Posted in Link farms | 20 Comments

Excerpt Sampler of Stories from 2022 Weekend Warrior

My exclusive Patreon content for February collects excerpts from the beginnings of five new stories.

As I do annually, during January and February, I participated in the Codex contest Weekend Warrior run by Vylar Kaftan. Participants write one piece of flash fiction each weekend.

The stories in the Example Sampler are:

“Thing about Timeline Collapse I Decided Not to Post” based on the prompt: write about someone moving who doesn’t want to.

“An Alphabetical Guide to Potential Building Materials for Aspiring Urban Planners” based on the prompt: what is your kingdom made of?

 “The Letters You Lost” based on a suggested title.

“Dear Awesomest Uncle Zarny” based on the prompt: write a letter to an imaginary relative for a special occasion.

“The Thing about Things,” theoretically based on the prompt: choose a random wikipedia page… although I ended up meandering onto an unrelated subject.

(I released the full text of my week two story, “An Alphabetical Guide to Potential Building Materials for Aspiring Urban Planners,” on my Patreon in January.)

These were a lot of fun.

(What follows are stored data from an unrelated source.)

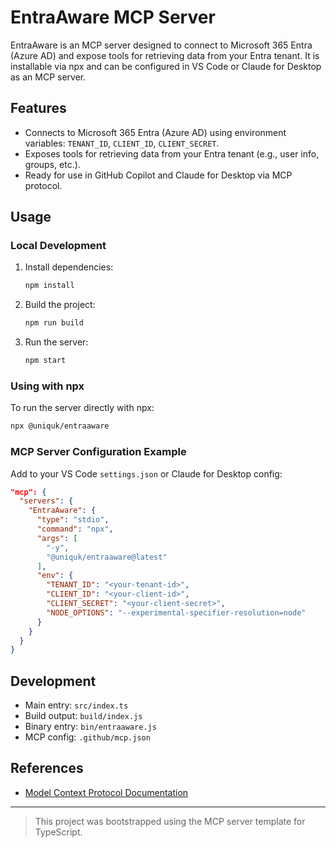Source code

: # EntraAware MCP Server

EntraAware is an MCP server designed to connect to Microsoft 365 Entra (Azure AD) and expose tools for retrieving data from your Entra tenant. It is installable via npx and can be configured in VS Code or Claude for Desktop as an MCP server.

## Features
- Connects to Microsoft 365 Entra (Azure AD) using environment variables: `TENANT_ID`, `CLIENT_ID`, `CLIENT_SECRET`.
- Exposes tools for retrieving data from your Entra tenant (e.g., user info, groups, etc.).
- Ready for use in GitHub Copilot and Claude for Desktop via MCP protocol.

## Usage

### Local Development
1. Install dependencies:
   ```bash
   npm install
   ```
2. Build the project:
   ```bash
   npm run build
   ```
3. Run the server:
   ```bash
   npm start
   ```

### Using with npx
To run the server directly with npx:
```bash
npx @uniquk/entraaware
```

### MCP Server Configuration Example
Add to your VS Code `settings.json` or Claude for Desktop config:
```json
"mcp": {
  "servers": {
    "EntraAware": {
      "type": "stdio",
      "command": "npx",
      "args": [
        "-y",
        "@uniquk/entraaware@latest"
      ],
      "env": {
        "TENANT_ID": "<your-tenant-id>",
        "CLIENT_ID": "<your-client-id>",
        "CLIENT_SECRET": "<your-client-secret>",
        "NODE_OPTIONS": "--experimental-specifier-resolution=node"
      }
    }
  }
}
```

## Development
- Main entry: `src/index.ts`
- Build output: `build/index.js`
- Binary entry: `bin/entraaware.js`
- MCP config: `.github/mcp.json`

## References
- [Model Context Protocol Documentation](https://modelcontextprotocol.io/llms-full.txt)

---

> This project was bootstrapped using the MCP server template for TypeScript.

I seem to be playing a lot with humor right now! Maybe it’s reading all that Wodehouse and Adams.

Thanks to all my patrons. All of my Patreon content–including a substantial, patron-exclusive offering once a month of something like an original essay, poem or short story–is available to all my patrons, no matter how much or little they contribute. Every contribution is greatly appreciated and makes a big difference to supporting my writing career!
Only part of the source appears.